### Try it
The result should be an exact copy of the entries that follow, with no pictures included.

### Task data
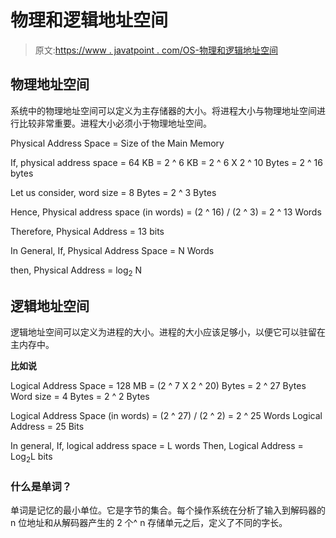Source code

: # 物理和逻辑地址空间

> 原文:[https://www . javatpoint . com/OS-物理和逻辑地址空间](https://www.javatpoint.com/os-physical-and-logical-address-space)

## 物理地址空间

系统中的物理地址空间可以定义为主存储器的大小。将进程大小与物理地址空间进行比较非常重要。进程大小必须小于物理地址空间。

Physical Address Space = Size of the Main Memory

If, physical address space = 64 KB = 2 ^ 6 KB = 2 ^ 6 X 2 ^ 10 Bytes = 2 ^ 16 bytes

Let us consider,
word size = 8 Bytes = 2 ^ 3 Bytes

Hence,
Physical address space (in words) = (2 ^ 16) / (2 ^ 3) = 2 ^ 13 Words

Therefore,
Physical Address = 13 bits

In General,
If, Physical Address Space = N Words

then, Physical Address = log<sub>2</sub> N

## 逻辑地址空间

逻辑地址空间可以定义为进程的大小。进程的大小应该足够小，以便它可以驻留在主内存中。

**比如说**

Logical Address Space = 128 MB = (2 ^ 7 X 2 ^ 20) Bytes = 2 ^ 27 Bytes
Word size = 4 Bytes = 2 ^ 2 Bytes

Logical Address Space (in words) = (2 ^ 27) / (2 ^ 2) = 2 ^ 25 Words
Logical Address = 25 Bits

In general,
If, logical address space = L words
Then, Logical Address = Log<sub>2</sub>L bits

### 什么是单词？

单词是记忆的最小单位。它是字节的集合。每个操作系统在分析了输入到解码器的 n 位地址和从解码器产生的 2 个^ n 存储单元之后，定义了不同的字长。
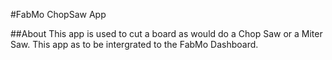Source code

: #FabMo ChopSaw App

##About
This app is used to cut a board as would do a Chop Saw or a Miter Saw. 
This app as to be intergrated to the FabMo Dashboard.
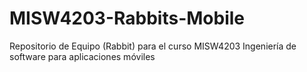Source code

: # MISW4203-Rabbits-Mobile
Repositorio de Equipo (Rabbit) para el curso MISW4203 Ingeniería de software para aplicaciones móviles
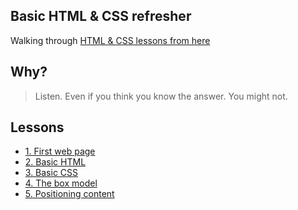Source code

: ## Basic HTML & CSS refresher

Walking through [HTML & CSS lessons from here](http://learn.shayhowe.com/html-css/)

## Why?

> Listen. Even if you think you know the answer. You might not.

## Lessons

* [1. First web page](01-first-page.md)
* [2. Basic HTML](02-basic-html.md)
* [3. Basic CSS](03-basic-css.md)
* [4. The box model](04-the-box-model.md)
* [5. Positioning content](05-positioning-content.md)
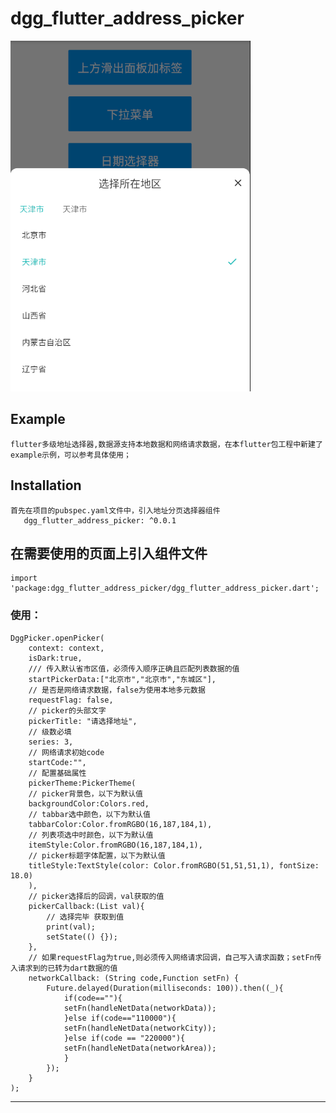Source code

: # dgg_flutter_address_picker

![Image text](https://raw.githubusercontent.com/DGGMobileDev/dgg_flutter_address_picker/master/Readme-image/m_b32b44a6ff12f4878a069cd624816b86_r.png)

## Example

    flutter多级地址选择器,数据源支持本地数据和网络请求数据，在本flutter包工程中新建了example示例，可以参考具体使用；

## Installation

    首先在项目的pubspec.yaml文件中，引入地址分页选择器组件
       dgg_flutter_address_picker: ^0.0.1

## 在需要使用的页面上引入组件文件
    import 'package:dgg_flutter_address_picker/dgg_flutter_address_picker.dart';

### 使用：
    DggPicker.openPicker(
        context: context,
        isDark:true,
        /// 传入默认省市区值，必须传入顺序正确且匹配列表数据的值
        startPickerData:["北京市","北京市","东城区"],
        // 是否是网络请求数据，false为使用本地多元数据
        requestFlag: false,
        // picker的头部文字
        pickerTitle: "请选择地址",
        // 级数必填
        series: 3,
        // 网络请求初始code
        startCode:"",
        // 配置基础属性
        pickerTheme:PickerTheme(
        // picker背景色，以下为默认值
        backgroundColor:Colors.red,
        // tabbar选中颜色，以下为默认值
        tabbarColor:Color.fromRGBO(16,187,184,1),
        // 列表项选中时颜色，以下为默认值
        itemStyle:Color.fromRGBO(16,187,184,1),
        // picker标题字体配置，以下为默认值
        titleStyle:TextStyle(color: Color.fromRGBO(51,51,51,1), fontSize: 18.0)
        ),
        // picker选择后的回调，val获取的值
        pickerCallback:(List val){
            // 选择完毕 获取到值
            print(val);
            setState(() {});
        },
        // 如果requestFlag为true,则必须传入网络请求回调，自己写入请求函数；setFn传入请求到的已转为dart数据的值
        networkCallback: (String code,Function setFn) {
            Future.delayed(Duration(milliseconds: 100)).then((_){
                if(code==""){
                setFn(handleNetData(networkData));
                }else if(code=="110000"){
                setFn(handleNetData(networkCity));
                }else if(code == "220000"){
                setFn(handleNetData(networkArea));
                }
            });
        }
    );
--------------------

### Solution to this problem
Source code

: # 物理和逻辑地址空间

> 原文:[https://www . javatpoint . com/OS-物理和逻辑地址空间](https://www.javatpoint.com/os-physical-and-logical-address-space)

## 物理地址空间

系统中的物理地址空间可以定义为主存储器的大小。将进程大小与物理地址空间进行比较非常重要。进程大小必须小于物理地址空间。

Physical Address Space = Size of the Main Memory

If, physical address space = 64 KB = 2 ^ 6 KB = 2 ^ 6 X 2 ^ 10 Bytes = 2 ^ 16 bytes

Let us consider,
word size = 8 Bytes = 2 ^ 3 Bytes

Hence,
Physical address space (in words) = (2 ^ 16) / (2 ^ 3) = 2 ^ 13 Words

Therefore,
Physical Address = 13 bits

In General,
If, Physical Address Space = N Words

then, Physical Address = log<sub>2</sub> N

## 逻辑地址空间

逻辑地址空间可以定义为进程的大小。进程的大小应该足够小，以便它可以驻留在主内存中。

**比如说**

Logical Address Space = 128 MB = (2 ^ 7 X 2 ^ 20) Bytes = 2 ^ 27 Bytes
Word size = 4 Bytes = 2 ^ 2 Bytes

Logical Address Space (in words) = (2 ^ 27) / (2 ^ 2) = 2 ^ 25 Words
Logical Address = 25 Bits

In general,
If, logical address space = L words
Then, Logical Address = Log<sub>2</sub>L bits

### 什么是单词？

单词是记忆的最小单位。它是字节的集合。每个操作系统在分析了输入到解码器的 n 位地址和从解码器产生的 2 个^ n 存储单元之后，定义了不同的字长。
Source code

: #FabMo ChopSaw App

##About
This app is used to cut a board as would do a Chop Saw or a Miter Saw. 
This app as to be intergrated to the FabMo Dashboard.
Source code

: # MISW4203-Rabbits-Mobile
Repositorio de Equipo (Rabbit) para el curso MISW4203 Ingeniería de software para aplicaciones móviles
Source code

: ## Basic HTML & CSS refresher

Walking through [HTML & CSS lessons from here](http://learn.shayhowe.com/html-css/)

## Why?

> Listen. Even if you think you know the answer. You might not.

## Lessons

* [1. First web page](01-first-page.md)
* [2. Basic HTML](02-basic-html.md)
* [3. Basic CSS](03-basic-css.md)
* [4. The box model](04-the-box-model.md)
* [5. Positioning content](05-positioning-content.md)
Source code

: # dgg_flutter_address_picker

![Image text](https://raw.githubusercontent.com/DGGMobileDev/dgg_flutter_address_picker/master/Readme-image/m_b32b44a6ff12f4878a069cd624816b86_r.png)

## Example

    flutter多级地址选择器,数据源支持本地数据和网络请求数据，在本flutter包工程中新建了example示例，可以参考具体使用；

## Installation

    首先在项目的pubspec.yaml文件中，引入地址分页选择器组件
       dgg_flutter_address_picker: ^0.0.1

## 在需要使用的页面上引入组件文件
    import 'package:dgg_flutter_address_picker/dgg_flutter_address_picker.dart';

### 使用：
    DggPicker.openPicker(
        context: context,
        isDark:true,
        /// 传入默认省市区值，必须传入顺序正确且匹配列表数据的值
        startPickerData:["北京市","北京市","东城区"],
        // 是否是网络请求数据，false为使用本地多元数据
        requestFlag: false,
        // picker的头部文字
        pickerTitle: "请选择地址",
        // 级数必填
        series: 3,
        // 网络请求初始code
        startCode:"",
        // 配置基础属性
        pickerTheme:PickerTheme(
        // picker背景色，以下为默认值
        backgroundColor:Colors.red,
        // tabbar选中颜色，以下为默认值
        tabbarColor:Color.fromRGBO(16,187,184,1),
        // 列表项选中时颜色，以下为默认值
        itemStyle:Color.fromRGBO(16,187,184,1),
        // picker标题字体配置，以下为默认值
        titleStyle:TextStyle(color: Color.fromRGBO(51,51,51,1), fontSize: 18.0)
        ),
        // picker选择后的回调，val获取的值
        pickerCallback:(List val){
            // 选择完毕 获取到值
            print(val);
            setState(() {});
        },
        // 如果requestFlag为true,则必须传入网络请求回调，自己写入请求函数；setFn传入请求到的已转为dart数据的值
        networkCallback: (String code,Function setFn) {
            Future.delayed(Duration(milliseconds: 100)).then((_){
                if(code==""){
                setFn(handleNetData(networkData));
                }else if(code=="110000"){
                setFn(handleNetData(networkCity));
                }else if(code == "220000"){
                setFn(handleNetData(networkArea));
                }
            });
        }
    );
--------------------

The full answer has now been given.